The global reinsurance market is becoming increasingly attracted to longevity risks, resulting in greater competition for every longevity reinsurance transaction and causing some of the largest reinsurers to adopt a conservative approach to the segment.
For the last few years consultants have been citing the growing availability of longevity reinsurance capacity, with an increasing panel of global players willing to put down large lines to assume longevity risks from pension funds.
In fact this growing capacity available from global reinsurers to support longevity risk transfer has been cited as driving the pricing in the market, something that reinsurers are of course all too used to seeing in catastrophe risks now.
The burgeoning market in longevity swaps and risk transfer has driven a significant amount of risk into the reinsurance market, being seen as an increasingly attractive part of the market to play in which is now leading some of the largest global reinsurers to adopt a more cautious approach to growing their longevity business.
Hannover Re has long been a player in the longevity reinsurance market, but during the firm’s analysts call this week CEO Ulrich Wallin explained that the reinsurer is more conservative in its approach to this market now.
Wallin said that Hannover Re has not underwritten a new longevity reinsurance deal so far this year, although he did mention “maybe one larger one” perhaps hinting at one in the works. He also said that the reinsurer has been working on a few others recently.

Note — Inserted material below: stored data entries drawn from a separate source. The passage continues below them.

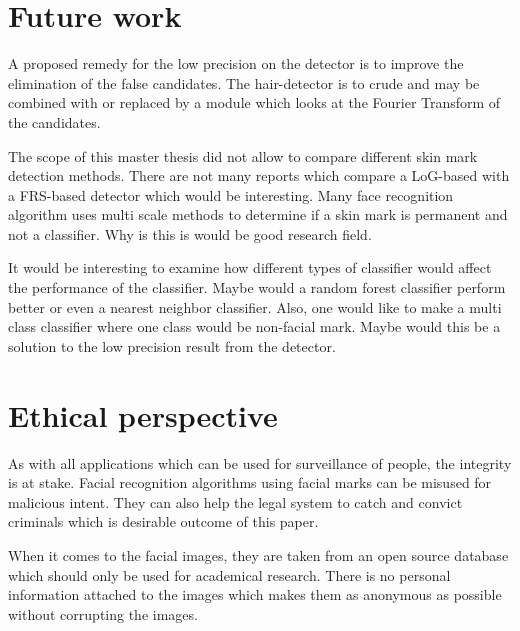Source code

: \section{Future work}

A proposed remedy for the low precision on the detector is to improve the elimination of the false candidates. The hair-detector is to crude and may be combined with or replaced by a module which looks at the Fourier Transform of the candidates. 

The scope of this master thesis did not allow to compare different skin mark detection methods. There are not many reports which compare a LoG-based with a FRS-based detector which would be interesting. Many face recognition algorithm uses multi scale methods to determine if a skin mark is permanent and not a classifier. Why is this is would be good research field.   

It would be interesting to examine how different types of classifier would affect the performance of the classifier. Maybe would a random forest classifier perform better or even a nearest neighbor classifier. Also, one would like to make a multi class classifier where one class would be non-facial mark. Maybe would this be a solution to the low precision result from the detector.  

\section{Ethical perspective}

As with all applications which can be used for surveillance of people, the integrity is at stake. Facial recognition algorithms using facial marks can be misused for malicious intent. They can also help the legal system to catch and convict criminals which is desirable outcome of this paper. 

When it comes to the facial images, they are taken from an open source database which should only be used for academical research. There is no personal information attached to the images which makes them as anonymous as possible without corrupting the images.    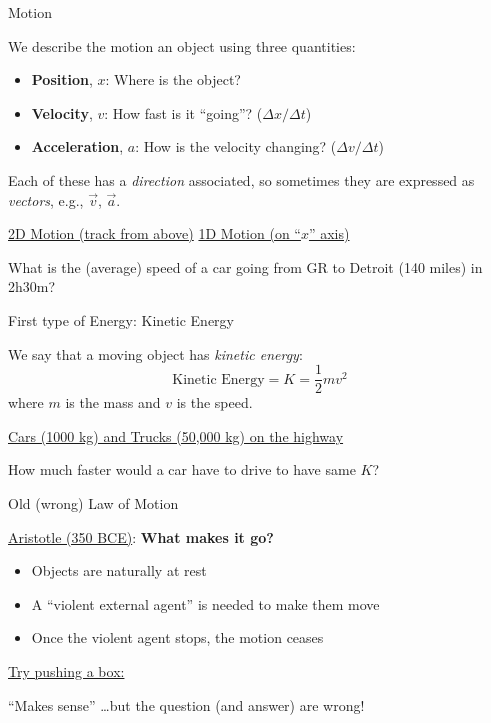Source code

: \documentclass[12pt]{beamer}
\begin{document}
\begin{frame}{Motion}

We describe the motion an object using three quantities:
	\begin{itemize}
	\item[] {\bf Position}, $x$: Where is the object?
	\item[] {\bf Velocity}, $v$: How fast is it ``going''? ($\Delta x / \Delta t$)
	\item[] {\bf Acceleration}, $a$: How is the velocity changing?  ($\Delta v / \Delta t$)
	\end{itemize}
Each of these has a {\em direction} associated, so sometimes they are expressed as {\em vectors}, e.g., $\vec{v}$, $\vec{a}$.

\vspace{0.25cm}

\underline{2D Motion (track from above)} \hfill \underline{1D Motion (on ``$x$'' axis)}

\vspace{3.5cm}

What is the (average) speed of a car going from GR to Detroit (140 miles) in 2h30m?

\end{frame}
\begin{frame}{First type of Energy: Kinetic Energy}

We say that a moving object has {\em kinetic energy}:
	\begin{equation*}
	\text{Kinetic Energy} = K = \frac{1}{2} m v^2
	\end{equation*}
where $m$ is the mass and $v$ is the speed.

\vspace{0.5cm}

\underline{Cars (1000 kg) and Trucks (50,000 kg) on the highway}

\vspace{3.5cm}

How much faster would a car have to drive to have same $K$?

\end{frame}
\begin{frame}{Old (wrong) Law of Motion}

\underline{Aristotle (350 BCE)}: {\bf What makes it go?}
	\begin{itemize}
	\item Objects are naturally at rest
	\item A ``violent external agent'' is needed to make them move
	\item Once the violent agent stops, the motion ceases
	\end{itemize}
\underline{Try pushing a box:}

\vspace{4cm}

``Makes sense'' \ldots but the question (and answer) are wrong!

\end{frame}
\end{document}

The longevity reinsurance “Market has become a little bit more competitive because most of the reinsurers are competing for that business now,” Wallin explained.
As a result Hannover Re is being cautious in its approach to the segment. Wallin continued; “We take a rather conservative stance, looking for the right deals and not for the volume.”
Hannover Re’s conservative approach reflects that of another of the largest reinsurers, Munich Re, which also said it was being more cautious towards longevity reinsurance deals now.
There remains some uncertainty in the forecasts for future life extension among pension fund cohorts, causing the leading reinsurers in the world to embrace this market more cautiously it seems. It’s clearly an opportunity for the leading reinsurers to target business which is not under the same pressures as property catastrophe risks, but while growth is expected they intend to take a steady approach to reinsuring longevity risks.
Munich Re explained; “We also see growth potential in the coverage of longevity risk, although we are adopting a very prudent and selective approach here, given the difficulties involved in robust trend estimates.”
While these reinsurers are being cautious in their approach to underwriting longevity risks, others such as Prudential have been embracing the sector wholeheartedly and putting significant capacity behind longevity deals.
For Hannover Re and Munich Re, at least, it seems likely that it will be a steady approach to growing this side of their life reinsurance books.